Crawling scope

How to use scope options

# scope_example.py

from nyawc.Options import Options
from nyawc.Crawler import Crawler
from nyawc.http.Request import Request

options = Options()

options.scope.protocol_must_match = False
options.scope.subdomain_must_match = True
options.scope.hostname_must_match = True
options.scope.tld_must_match = True
options.scope.max_depth = None

crawler = Crawler(options)
crawler.start_with(Request("https://finnwea.com/"))

Available scope options

Protocol must match

Only crawl pages with the same protocol as the startpoint (e.g. only https) if True.
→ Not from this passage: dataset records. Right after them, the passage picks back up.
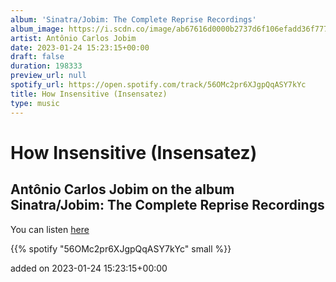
 ```yaml
---
album: 'Sinatra/Jobim: The Complete Reprise Recordings'
album_image: https://i.scdn.co/image/ab67616d0000b2737d6f106efadd36f7779383c7
artist: Antônio Carlos Jobim
date: 2023-01-24 15:23:15+00:00
draft: false
duration: 198333
preview_url: null
spotify_url: https://open.spotify.com/track/56OMc2pr6XJgpQqASY7kYc
title: How Insensitive (Insensatez)
type: music
---
```



# How Insensitive (Insensatez)

## Antônio Carlos Jobim on the album Sinatra/Jobim: The Complete Reprise Recordings

You can listen [here](https://open.spotify.com/track/56OMc2pr6XJgpQqASY7kYc)

{{% spotify "56OMc2pr6XJgpQqASY7kYc" small %}}

added on 2023-01-24 15:23:15+00:00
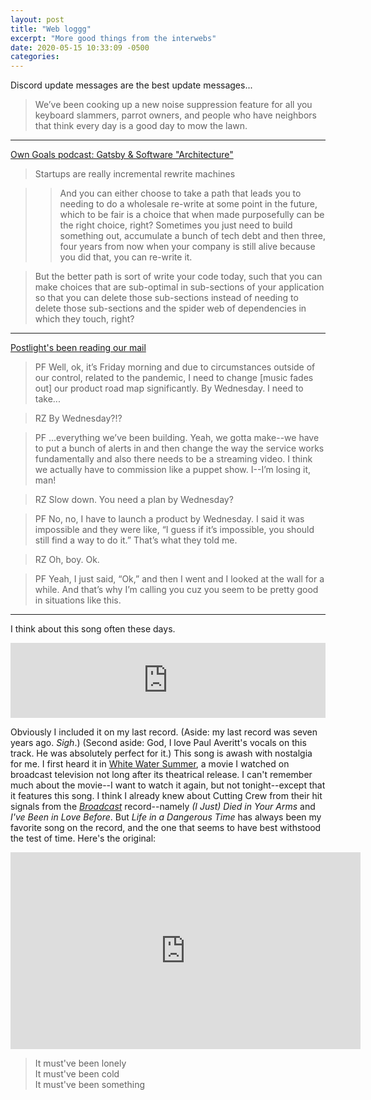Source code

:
 ```yaml
---
layout: post
title: "Web loggg"
excerpt: "More good things from the interwebs"
date: 2020-05-15 10:33:09 -0500
categories: 
---
```


Discord update messages are the best update messages...

> We’ve been cooking up a new noise suppression feature for all you keyboard slammers, parrot owners, and people who have neighbors that think every day is a good day to mow the lawn.

---

[Own Goals podcast: Gatsby & Software "Architecture"](https://owngoals.stream/episodes/gatsby-software-architecture)

> Startups are really incremental rewrite machines

>> And you can either choose to take a path that leads you to needing to do a wholesale re-write at some point in the future, which to be fair is a choice that when made purposefully can be the right choice, right? Sometimes you just need to build something out, accumulate a bunch of tech debt and then three, four years from now when your company is still alive because you did that, you can re-write it.

> But the better path is sort of write your code today, such that you can make choices that are sub-optimal in sub-sections of your application so that you can delete those sub-sections instead of needing to delete those sub-sections and the spider web of dependencies in which they touch, right?

---

[Postlight's been reading our mail](https://postlight.com/trackchanges/podcast/big-red-button-dealing-with-unreasonable-asks)

> PF Well, ok, it’s Friday morning and due to circumstances outside of our control, related to the pandemic, I need to change [music fades out] our product road map significantly. By Wednesday. I need to take...

> RZ By Wednesday?!? 

> PF ...everything we’ve been building. Yeah, we gotta make--we have to put a bunch of alerts in and then change the way the service works fundamentally and also there needs to be a streaming video. I think we actually have to commission like a puppet show. I--I’m losing it, man! 

> RZ Slow down. You need a plan by Wednesday? 

> PF No, no, I have to launch a product by Wednesday. I said it was impossible and they were like, “I guess if it’s impossible, you should still find a way to do it.” That’s what they told me. 

> RZ Oh, boy. Ok. 

> PF Yeah, I just said, “Ok,” and then I went and I looked at the wall for a while. And that’s why I’m calling you cuz you seem to be pretty good in situations like this. 

---

I think about this song often these days.

<iframe style="border: 0; width: 100%; height: 120px;" src="https://bandcamp.com/EmbeddedPlayer/album=1607945823/size=large/bgcol=ffffff/linkcol=0687f5/tracklist=false/artwork=small/track=1903546474/transparent=true/" seamless><a href="http://danielmiller.bandcamp.com/album/form">Form by Daniel Miller</a></iframe>

Obviously I included it on my last record. (Aside: my last record was seven years ago. _Sigh_.) (Second aside: God, I love Paul Averitt's vocals on this track. He was absolutely perfect for it.) This song is awash with nostalgia for me. I first heard it in [White Water Summer](https://en.wikipedia.org/wiki/White_Water_Summer), a movie I watched on broadcast television not long after its theatrical release. I can't remember much about the movie--I want to watch it again, but not tonight--except that it features this song. I think I already knew about Cutting Crew from their hit signals from the _[Broadcast](https://en.wikipedia.org/wiki/Broadcast_(Cutting_Crew_album))_ record--namely _(I Just) Died in Your Arms_ and _I've Been in Love Before_. But _Life in a Dangerous Time_ has always been my favorite song on the record, and the one that seems to have best withstood the test of time. Here's the original:

<iframe width="560" height="315" src="https://www.youtube-nocookie.com/embed/kCFPKt2jzlk" frameborder="0" allow="accelerometer; autoplay; encrypted-media; gyroscope; picture-in-picture" allowfullscreen></iframe>

> It must've been lonely  
> It must've been cold  
> It must've been something  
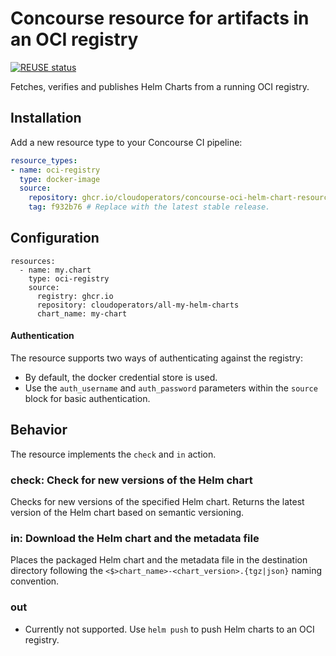 Concourse resource for artifacts in an OCI registry
===================================================
[![REUSE status](https://api.reuse.software/badge/github.com/cloudoperators/concourse-oci-helm-chart-resource)](https://api.reuse.software/info/github.com/cloudoperators/concourse-oci-helm-chart-resource)

Fetches, verifies and publishes Helm Charts from a running OCI registry.

## Installation

Add a new resource type to your Concourse CI pipeline:

```yaml
resource_types:
- name: oci-registry
  type: docker-image
  source:
    repository: ghcr.io/cloudoperators/concourse-oci-helm-chart-resource
    tag: f932b76 # Replace with the latest stable release.
```

## Configuration

```
resources:
  - name: my.chart
    type: oci-registry
    source:
      registry: ghcr.io
      repository: cloudoperators/all-my-helm-charts
      chart_name: my-chart
```

#### Authentication

The resource supports two ways of authenticating against the registry:
* By default, the docker credential store is used.
* Use the `auth_username` and `auth_password` parameters within the `source` block for basic authentication.

## Behavior

The resource implements the `check` and `in` action.

### check: Check for new versions of the Helm chart

Checks for new versions of the specified Helm chart. Returns the latest version of the Helm chart based on semantic versioning.

### in: Download the Helm chart and the metadata file

Places the packaged Helm chart and the metadata file in the destination directory following the `<$>chart_name>-<chart_version>.{tgz|json}` naming convention.

### out

* Currently not supported. Use `helm push` to push Helm charts to an OCI registry.
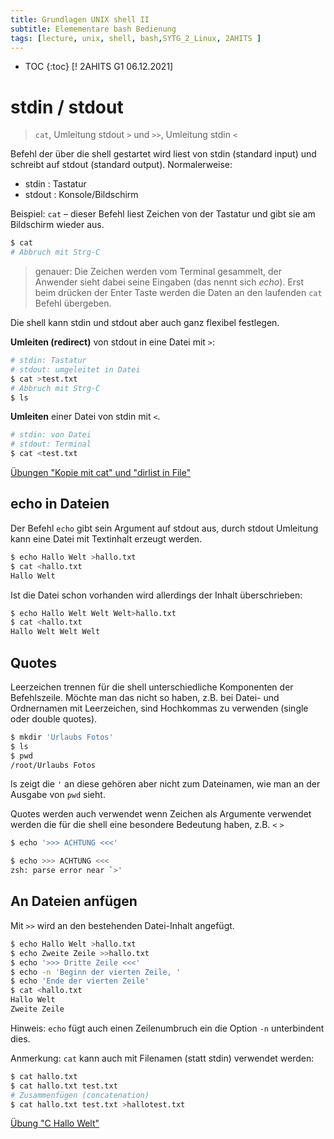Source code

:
 ```yaml
---
title: Grundlagen UNIX shell II
subtitle: Elemementare bash Bedienung
tags: [lecture, unix, shell, bash,SYTG_2_Linux, 2AHITS ]
---
```


* TOC
{:toc}
[! 2AHITS G1 06.12.2021]



# stdin / stdout

> `cat`, Umleitung stdout `>` und `>>`, Umleitung stdin `<`

Befehl der über die shell gestartet wird liest von stdin (standard input) und schreibt auf stdout (standard output). Normalerweise:

- stdin : Tastatur
- stdout : Konsole/Bildschirm

Beispiel: `cat` – dieser Befehl liest Zeichen von der Tastatur und gibt sie am Bildschirm wieder aus.

```bash
$ cat
# Abbruch mit Strg-C
```

> genauer: Die Zeichen werden vom Terminal gesammelt, der Anwender sieht dabei seine Eingaben (das nennt sich *echo*). Erst beim drücken der Enter Taste werden die Daten an den laufenden `cat` Befehl übergeben.

Die shell kann stdin und stdout aber auch ganz flexibel festlegen.

**Umleiten (redirect)** von stdout in eine Datei mit `>`:

```bash
# stdin: Tastatur
# stdout: umgeleitet in Datei
$ cat >test.txt
# Abbruch mit Strg-C
$ ls
```

**Umleiten** einer Datei von stdin mit `<`.

```bash
# stdin: von Datei
# stdout: Terminal
$ cat <test.txt
```

[Übungen "Kopie mit cat" und "dirlist in File"](03b_basics2_ue)



## echo in Dateien

Der Befehl `echo` gibt sein Argument auf stdout aus, durch stdout Umleitung kann eine Datei mit Textinhalt erzeugt werden.

```bash
$ echo Hallo Welt >hallo.txt
$ cat <hallo.txt 
Hallo Welt
```

Ist die Datei schon vorhanden wird allerdings der Inhalt überschrieben:

```bash
$ echo Hallo Welt Welt Welt>hallo.txt
$ cat <hallo.txt 
Hallo Welt Welt Welt
```




## Quotes

Leerzeichen trennen für die shell unterschiedliche Komponenten der Befehlszeile. Möchte man das nicht so haben, z.B. bei Datei- und Ordnernamen mit Leerzeichen, sind Hochkommas zu verwenden (single oder double quotes).

```bash
$ mkdir 'Urlaubs Fotos'
$ ls
$ pwd
/root/Urlaubs Fotos
```

ls zeigt die `'` an diese gehören aber nicht zum Dateinamen, wie man an der Ausgabe von `pwd` sieht.

Quotes werden auch verwendet wenn Zeichen als Argumente verwendet werden die für die shell eine besondere Bedeutung haben, z.B. `<` `>` 

```sh
$ echo '>>> ACHTUNG <<<'

$ echo >>> ACHTUNG <<< 
zsh: parse error near `>'
```





## An Dateien anfügen

Mit `>>` wird an den bestehenden Datei-Inhalt angefügt.

```bash
$ echo Hallo Welt >hallo.txt
$ echo Zweite Zeile >>hallo.txt 
$ echo '>>> Dritte Zeile <<<'
$ echo -n 'Beginn der vierten Zeile, '
$ echo 'Ende der vierten Zeile'
$ cat <hallo.txt 
Hallo Welt
Zweite Zeile
```

Hinweis: `echo` fügt auch einen Zeilenumbruch ein die Option `-n` unterbindent dies.

Anmerkung: `cat` kann auch mit Filenamen (statt stdin) verwendet werden:

```bash
$ cat hallo.txt
$ cat hallo.txt test.txt
# Zusammenfügen (concatenation)
$ cat hallo.txt test.txt >hallotest.txt
```

[Übung "C Hallo Welt"](03b_basics2_ue)




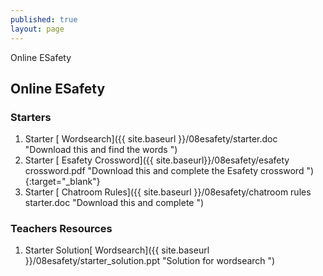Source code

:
 ```yaml
---
published: true
layout: page
---
```

Online ESafety


## Online ESafety



### Starters
1. Starter [ Wordsearch]({{ site.baseurl }}/08esafety/starter.doc "Download this and find the words ")
2. Starter [ Esafety Crossword]({{ site.baseurl}}/08esafety/esafety crossword.pdf "Download this and complete the Esafety crossword "){:target="_blank"}
1. Starter [ Chatroom Rules]({{ site.baseurl }}/08esafety/chatroom rules starter.doc "Download this and complete ")


### Teachers Resources
1. Starter Solution[ Wordsearch]({{ site.baseurl }}/08esafety/starter_solution.ppt "Solution for wordsearch
 ")

	










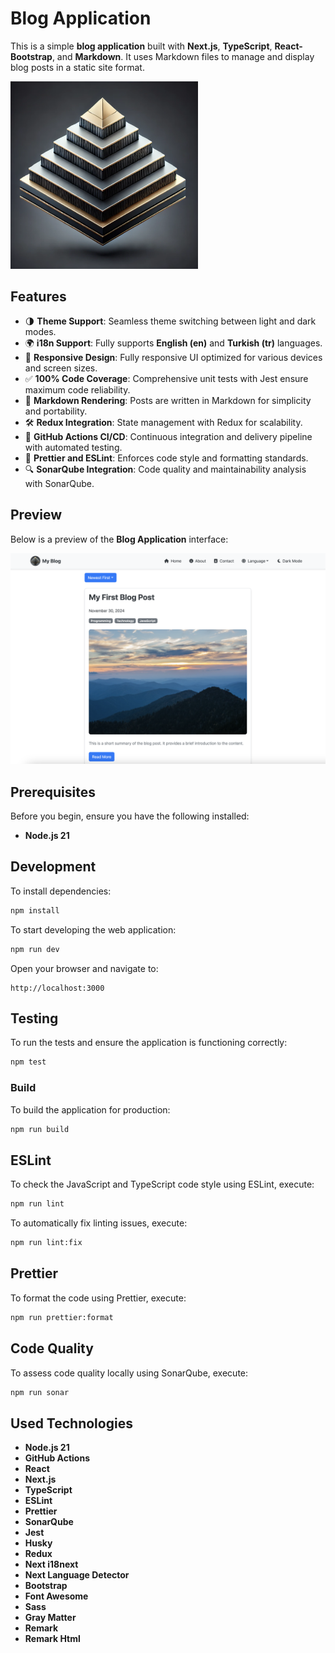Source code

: # Blog Application

This is a simple **blog application** built with **Next.js**, **TypeScript**, **React-Bootstrap**, and **Markdown**. It uses Markdown files to manage and display blog posts in a static site format.

<img src="https://github.com/susimsek/blog/blob/main/images/introduction.png" alt="Introduction" width="300" height="300">

## Features

- 🌗 **Theme Support**: Seamless theme switching between light and dark modes.
- 🌍 **i18n Support**: Fully supports **English (en)** and **Turkish (tr)** languages.
- 📱 **Responsive Design**: Fully responsive UI optimized for various devices and screen sizes.
- ✅ **100% Code Coverage**: Comprehensive unit tests with Jest ensure maximum code reliability.
- 📝 **Markdown Rendering**: Posts are written in Markdown for simplicity and portability.
- 🛠️ **Redux Integration**: State management with Redux for scalability.
- 🚀 **GitHub Actions CI/CD**: Continuous integration and delivery pipeline with automated testing.
- 🎨 **Prettier and ESLint**: Enforces code style and formatting standards.
- 🔍 **SonarQube Integration**: Code quality and maintainability analysis with SonarQube.

## Preview

Below is a preview of the **Blog Application** interface:

![Blog Application Preview](https://github.com/susimsek/blog/blob/main/images/webapp.png)

## Prerequisites

Before you begin, ensure you have the following installed:

- **Node.js 21**

## Development

To install dependencies:

```sh
npm install
```

To start developing the web application:

```sh
npm run dev
```

Open your browser and navigate to:

```
http://localhost:3000
```

## Testing

To run the tests and ensure the application is functioning correctly:

```sh
npm test
```

### Build

To build the application for production:

```sh
npm run build
```

## ESLint

To check the JavaScript and TypeScript code style using ESLint, execute:

```sh
npm run lint
```

To automatically fix linting issues, execute:

```sh
npm run lint:fix
```

## Prettier

To format the code using Prettier, execute:

```sh
npm run prettier:format
```

## Code Quality

To assess code quality locally using SonarQube, execute:

```sh
npm run sonar
```

## Used Technologies

- **Node.js 21**
- **GitHub Actions**
- **React**
- **Next.js**
- **TypeScript**
- **ESLint**
- **Prettier**
- **SonarQube**
- **Jest**
- **Husky**
- **Redux**
- **Next i18next**
- **Next Language Detector**
- **Bootstrap**
- **Font Awesome**
- **Sass**
- **Gray Matter**
- **Remark**
- **Remark Html**
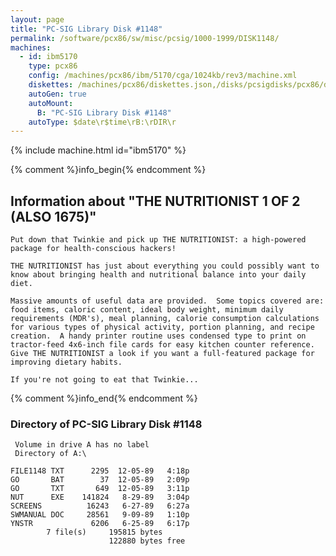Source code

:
 ```yaml
---
layout: page
title: "PC-SIG Library Disk #1148"
permalink: /software/pcx86/sw/misc/pcsig/1000-1999/DISK1148/
machines:
  - id: ibm5170
    type: pcx86
    config: /machines/pcx86/ibm/5170/cga/1024kb/rev3/machine.xml
    diskettes: /machines/pcx86/diskettes.json,/disks/pcsigdisks/pcx86/diskettes.json
    autoGen: true
    autoMount:
      B: "PC-SIG Library Disk #1148"
    autoType: $date\r$time\rB:\rDIR\r
---
```


{% include machine.html id="ibm5170" %}

{% comment %}info_begin{% endcomment %}

## Information about "THE NUTRITIONIST 1 OF 2 (ALSO 1675)"

    Put down that Twinkie and pick up THE NUTRITIONIST: a high-powered
    package for health-conscious hackers!
    
    THE NUTRITIONIST has just about everything you could possibly want to
    know about bringing health and nutritional balance into your daily
    diet.
    
    Massive amounts of useful data are provided.  Some topics covered are:
    food items, caloric content, ideal body weight, minimum daily
    requirements (MDR's), meal planning, calorie consumption calculations
    for various types of physical activity, portion planning, and recipe
    creation.  A handy printer routine uses condensed type to print on
    tractor-feed 4x6-inch file cards for easy kitchen counter reference.
    Give THE NUTRITIONIST a look if you want a full-featured package for
    improving dietary habits.
    
    If you're not going to eat that Twinkie...
{% comment %}info_end{% endcomment %}


### Directory of PC-SIG Library Disk #1148

     Volume in drive A has no label
     Directory of A:\

    FILE1148 TXT      2295  12-05-89   4:18p
    GO       BAT        37  12-05-89   2:09p
    GO       TXT       649  12-05-89   3:11p
    NUT      EXE    141824   8-29-89   3:04p
    SCREENS          16243   6-27-89   6:27a
    SWMANUAL DOC     28561   9-09-89   1:10p
    YNSTR             6206   6-25-89   6:17p
            7 file(s)     195815 bytes
                          122880 bytes free
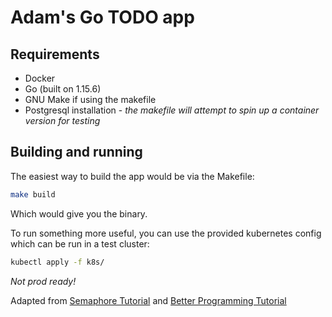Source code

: # Adam's Go TODO app

## Requirements

* Docker
* Go (built on 1.15.6)
* GNU Make if using the makefile
* Postgresql installation - _the makefile will attempt to spin up a container version for testing_

## Building and running

The easiest way to build the app would be via the Makefile:
```bash
make build
```

Which would give you the binary.

To run something more useful, you can use the provided kubernetes config which can be run in a test cluster:
```bash
kubectl apply -f k8s/
```
_Not prod ready!_

Adapted from
[Semaphore Tutorial](https://semaphoreci.com/community/tutorials/building-and-testing-a-rest-api-in-go-with-gorilla-mux-and-postgresql)
and
[Better Programming Tutorial](https://medium.com/better-programming/build-a-simple-todolist-app-in-golang-82297ec25c7d)
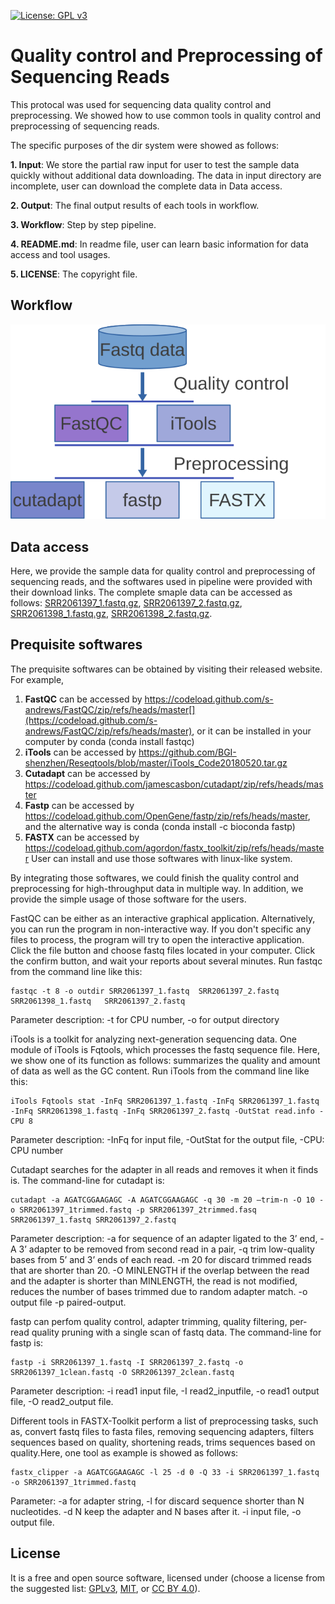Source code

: [![License: GPL v3](https://img.shields.io/badge/License-GPL%20v3-blue.svg)](http://www.gnu.org/licenses/gpl-3.0)

# Quality control and Preprocessing of Sequencing Reads

This protocal was used for sequencing data quality control and preprocessing. We showed how to use common tools in quality control and preprocessing of sequencing reads.

The specific purposes of the dir system were showed as follows:

  __1. Input__: We store the partial raw input for user to test the sample data quickly without additional data downloading.  The data in input directory are incomplete, user can download the complete data in Data access.
  
  __2. Output__: The final output results of each tools in workflow.
  
  __3. Workflow__: Step by step pipeline. 
  
  __4. README.md__: In readme file, user can learn basic information for data access and tool usages.
  
  __5. LICENSE__: The copyright file.
  
  

## Workflow

![](Workflow/workflow.svg)



## Data access

Here, we provide the sample data for quality control and preprocessing of sequencing reads, and the softwares used in pipeline were provided with their download links.
The complete smaple data can be accessed as follows:
[SRR2061397_1.fastq.gz](http://ftp.sra.ebi.ac.uk/vol1/fastq/SRR206/007/SRR2061397/SRR2061397_1.fastq.gz),
[SRR2061397_2.fastq.gz](http://ftp.sra.ebi.ac.uk/vol1/fastq/SRR206/007/SRR2061397/SRR2061397_2.fastq.gz), 
[SRR2061398_1.fastq.gz](http://ftp.sra.ebi.ac.uk/vol1/fastq/SRR206/008/SRR2061398/SRR2061398_1.fastq.gz), 
[SRR2061398_2.fastq.gz](http://ftp.sra.ebi.ac.uk/vol1/fastq/SRR206/008/SRR2061398/SRR2061398_2.fastq.gz). 

## Prequisite softwares

The prequisite softwares can be obtained by visiting their released website. For example,
1. __FastQC__ can be accessed by https://codeload.github.com/s-andrews/FastQC/zip/refs/heads/master[](https://codeload.github.com/s-andrews/FastQC/zip/refs/heads/master), or  it can be installed in your computer by conda (conda install fastqc)
2. __iTools__ can be accessed by https://github.com/BGI-shenzhen/Reseqtools/blob/master/iTools_Code20180520.tar.gz
3. __Cutadapt__ can be accessed by https://codeload.github.com/jamescasbon/cutadapt/zip/refs/heads/master
4. __Fastp__ can be accessed by https://codeload.github.com/OpenGene/fastp/zip/refs/heads/master, and the alternative way is conda (conda install -c bioconda fastp)
5. __FASTX__ can be accessed by https://codeload.github.com/agordon/fastx_toolkit/zip/refs/heads/master
User can install and use those softwares with linux-like system.

By integrating those softwares, we could finish the quality control and preprocessing for high-throughput data in multiple way. In addition, we provide the simple usage of those software for the users.

FastQC can be either as an interactive  graphical application. Alternatively, you can run the program in non-interactive way. If you don't specific any files to process, the program will try to open the interactive application. Click the file button and choose fastq files located in your computer. Click the confirm button, and wait your reports about several minutes. Run fastqc from the command line like this:

```
fastqc -t 8 -o outdir SRR2061397_1.fastq  SRR2061397_2.fastq  SRR2061398_1.fastq   SRR2061397_2.fastq
```

Parameter description: -t for CPU number, -o for output directory

iTools is a toolkit for analyzing next-generation sequencing data. One module of iTools is Fqtools, which processes the fastq sequence file. Here, we show one of its function as follows: summarizes the quality and amount of data as well as the GC content. Run iTools from the command line like this:

```
iTools Fqtools stat -InFq SRR2061397_1.fastq -InFq SRR2061397_1.fastq -InFq SRR2061398_1.fastq -InFq SRR2061397_2.fastq -OutStat read.info -CPU 8
```

Parameter description: -InFq for input file, -OutStat for the output file, -CPU: CPU number 

Cutadapt searches for the adapter in all reads and removes it when it finds is. The command-line for cutadapt is:

```
cutadapt -a AGATCGGAAGAGC -A AGATCGGAAGAGC -q 30 -m 20 –trim-n -O 10 -o SRR2061397_1trimmed.fastq -p SRR2061397_2trimmed.fasq  SRR2061397_1.fastq SRR2061397_2.fastq
```

Parameter description: -a for sequence of an adapter ligated to the 3’ end, -A 3’ adapter to be removed from second read in a pair, -q trim low-quality bases from 5’ and 3’ ends of each read. -m 20 for discard trimmed reads that are shorter than 20. -O MINLENGTH if the overlap between the read and the adapter is shorter than MINLENGTH, the read is not modified, reduces the number of bases trimmed due to random adapter match. -o output file -p paired-output.

fastp can perfom quality control, adapter trimming, quality filtering, per-read quality pruning with a single scan of fastq data. The command-line for fastp is:

```
fastp -i SRR2061397_1.fastq -I SRR2061397_2.fastq -o SRR2061397_1clean.fastq -O SRR2061397_2clean.fastq
```

Parameter description: -i read1 input file, -I read2_inputfile, -o read1 output file, -O read2_output file.

Different tools in FASTX-Toolkit perform a list of preprocessing tasks, such as, convert fastq files to fasta files, removing sequencing adapters, filters sequences based on quality, shortening reads, trims sequences based on quality.Here, one tool as example is showed as follows:

```
fastx_clipper -a AGATCGGAAGAGC -l 25 -d 0 -Q 33 -i SRR2061397_1.fastq -o SRR2061397_1trimmed.fastq
```
Parameter: -a for adapter string, -l for discard sequence shorter than N nucleotides. -d N keep the adapter and N bases after it. -i input file, -o output file.

## License
It is a free and open source software, licensed under []() (choose a license from the suggested list:  [GPLv3](https://github.com/github/choosealicense.com/blob/gh-pages/_licenses/gpl-3.0.txt), [MIT](https://github.com/github/choosealicense.com/blob/gh-pages/LICENSE.md), or [CC BY 4.0](https://github.com/github/choosealicense.com/blob/gh-pages/_licenses/cc-by-4.0.txt)).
Default is False.

options.scope.protocol_must_match = False

Subdomain must match

Only crawl pages with the same subdomain as the startpoint if True. If the startpoint is not a subdomain, no subdomains will be crawled. Default is True.

options.scope.subdomain_must_match = True

Hostname must match

Only crawl pages with the same hostname as the startpoint (e.g. only finnwea) if True. Default is True.

Please note that if you set this to false, chances are that it never stops crawling.

options.scope.hostname_must_match = True

TLD must match

Only crawl pages with the same tld as the startpoint (e.g. only .com) if True. Default is True.

options.scope.tld_must_match = True

Maximum crawling depth

The maximum search depth. Default is None (unlimited).

  • 0 will only crawl the start request.
  • 1 will also crawl all requests found on the start request.
  • 2 will go one level deeper.
  • And so on...

options.scope.max_depth = None